WHAT THE EXERCISE ASKS:
Images excluded, repeat each entry below exactly.
======== EXERCISE MATERIALS
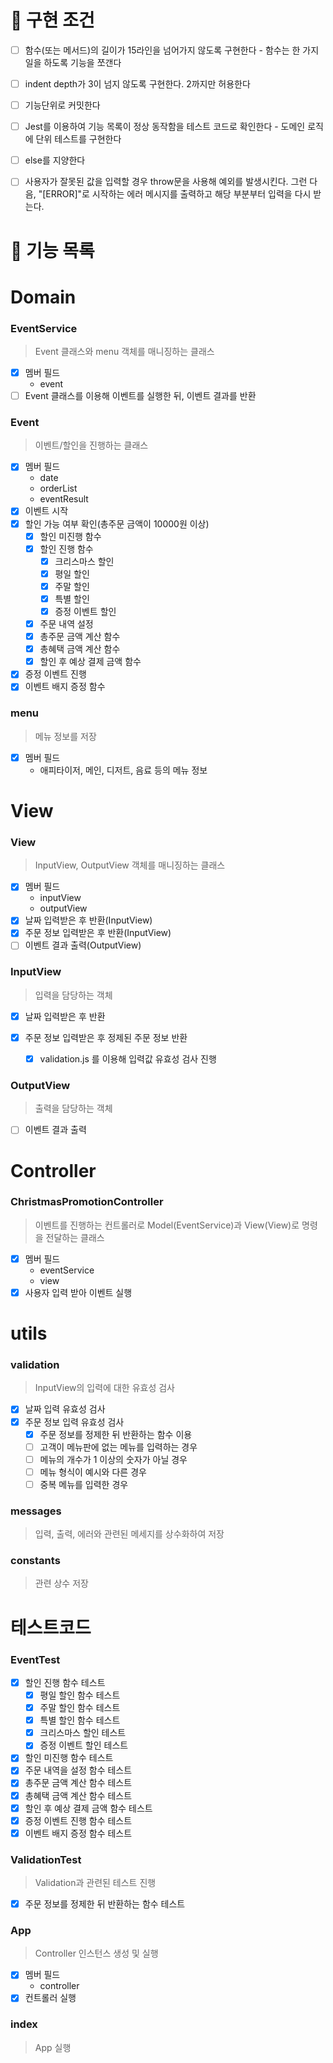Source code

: # 🎯 구현 조건

- [ ] 함수(또는 메서드)의 길이가 15라인을 넘어가지 않도록 구현한다 - 함수는 한 가지 일을 하도록 기능을 쪼갠다

- [ ] indent depth가 3이 넘지 않도록 구현한다. 2까지만 허용한다

- [ ] 기능단위로 커밋한다

- [ ] Jest를 이용하여 기능 목록이 정상 동작함을 테스트 코드로 확인한다 - 도메인 로직에 단위 테스트를 구현한다

- [ ] else를 지양한다

- [ ] 사용자가 잘못된 값을 입력할 경우 throw문을 사용해 예외를 발생시킨다. 그런 다음, "[ERROR]"로 시작하는 에러 메시지를 출력하고 해당 부분부터 입력을 다시 받는다.

# 🚀 기능 목록

# Domain

### EventService

> Event 클래스와 menu 객체를 매니징하는 클래스

- [x] 멤버 필드
  - event
- [ ] Event 클래스를 이용해 이벤트를 실행한 뒤, 이벤트 결과를 반환

### Event

> 이벤트/할인을 진행하는 클래스

- [x] 멤버 필드
  - date
  - orderList
  - eventResult
- [x] 이벤트 시작
- [x] 할인 가능 여부 확인(총주문 금액이 10000원 이상)
  - [x] 할인 미진행 함수
  - [x] 할인 진행 함수
    - [x] 크리스마스 할인
    - [x] 평일 할인
    - [x] 주말 할인
    - [x] 특별 할인
    - [x] 증정 이벤트 할인
  - [x] 주문 내역 설정
  - [x] 총주문 금액 계산 함수
  - [x] 총혜택 금액 계산 함수
  - [x] 할인 후 예상 결제 금액 함수
- [x] 증정 이벤트 진행
- [x] 이벤트 배지 증정 함수

### menu

> 메뉴 정보를 저장

- [x] 멤버 필드
  - 애피타이저, 메인, 디저트, 음료 등의 메뉴 정보

# View

### View

> InputView, OutputView 객체를 매니징하는 클래스

- [x] 멤버 필드
  - inputView
  - outputView
- [x] 날짜 입력받은 후 반환(InputView)
- [x] 주문 정보 입력받은 후 반환(InputView)
- [ ] 이벤트 결과 출력(OutputView)

### InputView

> 입력을 담당하는 객체

- [x] 날짜 입력받은 후 반환
- [x] 주문 정보 입력받은 후 정제된 주문 정보 반환

  - [x] validation.js 를 이용해 입력값 유효성 검사 진행

### OutputView

> 출력을 담당하는 객체

- [ ] 이벤트 결과 출력

# Controller

### ChristmasPromotionController

> 이벤트를 진행하는 컨트롤러로 Model(EventService)과 View(View)로 명령을 전달하는 클래스

- [x] 멤버 필드
  - eventService
  - view
- [x] 사용자 입력 받아 이벤트 실행

# utils

### validation

> InputView의 입력에 대한 유효성 검사

- [x] 날짜 입력 유효성 검사
- [x] 주문 정보 입력 유효성 검사
  - [x] 주문 정보를 정제한 뒤 반환하는 함수 이용
  - [ ] 고객이 메뉴판에 없는 메뉴를 입력하는 경우
  - [ ] 메뉴의 개수가 1 이상의 숫자가 아닐 경우
  - [ ] 메뉴 형식이 예시와 다른 경우
  - [ ] 중복 메뉴를 입력한 경우

### messages

> 입력, 출력, 에러와 관련된 메세지를 상수화하여 저장

### constants

> 관련 상수 저장

# 테스트코드

### EventTest

- [x] 할인 진행 함수 테스트
  - [x] 평일 할인 함수 테스트
  - [x] 주말 할인 함수 테스트
  - [x] 특별 할인 함수 테스트
  - [x] 크리스마스 할인 테스트
  - [x] 증정 이벤트 할인 테스트
- [x] 할인 미진행 함수 테스트
- [x] 주문 내역을 설정 함수 테스트
- [x] 총주문 금액 계산 함수 테스트
- [x] 총혜택 금액 계산 함수 테스트
- [x] 할인 후 예상 결제 금액 함수 테스트
- [x] 증정 이벤트 진행 함수 테스트
- [x] 이벤트 배지 증정 함수 테스트

### ValidationTest

> Validation과 관련된 테스트 진행

- [x] 주문 정보를 정제한 뒤 반환하는 함수 테스트

### App

> Controller 인스턴스 생성 및 실행

- [x] 멤버 필드
  - controller
- [x] 컨트롤러 실행

### index

> App 실행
================
ANSWER BOX:
Source code

: # 🎯 구현 조건

- [ ] 함수(또는 메서드)의 길이가 15라인을 넘어가지 않도록 구현한다 - 함수는 한 가지 일을 하도록 기능을 쪼갠다

- [ ] indent depth가 3이 넘지 않도록 구현한다. 2까지만 허용한다

- [ ] 기능단위로 커밋한다

- [ ] Jest를 이용하여 기능 목록이 정상 동작함을 테스트 코드로 확인한다 - 도메인 로직에 단위 테스트를 구현한다

- [ ] else를 지양한다

- [ ] 사용자가 잘못된 값을 입력할 경우 throw문을 사용해 예외를 발생시킨다. 그런 다음, "[ERROR]"로 시작하는 에러 메시지를 출력하고 해당 부분부터 입력을 다시 받는다.

# 🚀 기능 목록

# Domain

### EventService

> Event 클래스와 menu 객체를 매니징하는 클래스

- [x] 멤버 필드
  - event
- [ ] Event 클래스를 이용해 이벤트를 실행한 뒤, 이벤트 결과를 반환

### Event

> 이벤트/할인을 진행하는 클래스

- [x] 멤버 필드
  - date
  - orderList
  - eventResult
- [x] 이벤트 시작
- [x] 할인 가능 여부 확인(총주문 금액이 10000원 이상)
  - [x] 할인 미진행 함수
  - [x] 할인 진행 함수
    - [x] 크리스마스 할인
    - [x] 평일 할인
    - [x] 주말 할인
    - [x] 특별 할인
    - [x] 증정 이벤트 할인
  - [x] 주문 내역 설정
  - [x] 총주문 금액 계산 함수
  - [x] 총혜택 금액 계산 함수
  - [x] 할인 후 예상 결제 금액 함수
- [x] 증정 이벤트 진행
- [x] 이벤트 배지 증정 함수

### menu

> 메뉴 정보를 저장

- [x] 멤버 필드
  - 애피타이저, 메인, 디저트, 음료 등의 메뉴 정보

# View

### View

> InputView, OutputView 객체를 매니징하는 클래스

- [x] 멤버 필드
  - inputView
  - outputView
- [x] 날짜 입력받은 후 반환(InputView)
- [x] 주문 정보 입력받은 후 반환(InputView)
- [ ] 이벤트 결과 출력(OutputView)

### InputView

> 입력을 담당하는 객체

- [x] 날짜 입력받은 후 반환
- [x] 주문 정보 입력받은 후 정제된 주문 정보 반환

  - [x] validation.js 를 이용해 입력값 유효성 검사 진행

### OutputView

> 출력을 담당하는 객체

- [ ] 이벤트 결과 출력

# Controller

### ChristmasPromotionController

> 이벤트를 진행하는 컨트롤러로 Model(EventService)과 View(View)로 명령을 전달하는 클래스

- [x] 멤버 필드
  - eventService
  - view
- [x] 사용자 입력 받아 이벤트 실행

# utils

### validation

> InputView의 입력에 대한 유효성 검사

- [x] 날짜 입력 유효성 검사
- [x] 주문 정보 입력 유효성 검사
  - [x] 주문 정보를 정제한 뒤 반환하는 함수 이용
  - [ ] 고객이 메뉴판에 없는 메뉴를 입력하는 경우
  - [ ] 메뉴의 개수가 1 이상의 숫자가 아닐 경우
  - [ ] 메뉴 형식이 예시와 다른 경우
  - [ ] 중복 메뉴를 입력한 경우

### messages

> 입력, 출력, 에러와 관련된 메세지를 상수화하여 저장

### constants

> 관련 상수 저장

# 테스트코드

### EventTest

- [x] 할인 진행 함수 테스트
  - [x] 평일 할인 함수 테스트
  - [x] 주말 할인 함수 테스트
  - [x] 특별 할인 함수 테스트
  - [x] 크리스마스 할인 테스트
  - [x] 증정 이벤트 할인 테스트
- [x] 할인 미진행 함수 테스트
- [x] 주문 내역을 설정 함수 테스트
- [x] 총주문 금액 계산 함수 테스트
- [x] 총혜택 금액 계산 함수 테스트
- [x] 할인 후 예상 결제 금액 함수 테스트
- [x] 증정 이벤트 진행 함수 테스트
- [x] 이벤트 배지 증정 함수 테스트

### ValidationTest

> Validation과 관련된 테스트 진행

- [x] 주문 정보를 정제한 뒤 반환하는 함수 테스트

### App

> Controller 인스턴스 생성 및 실행

- [x] 멤버 필드
  - controller
- [x] 컨트롤러 실행

### index

> App 실행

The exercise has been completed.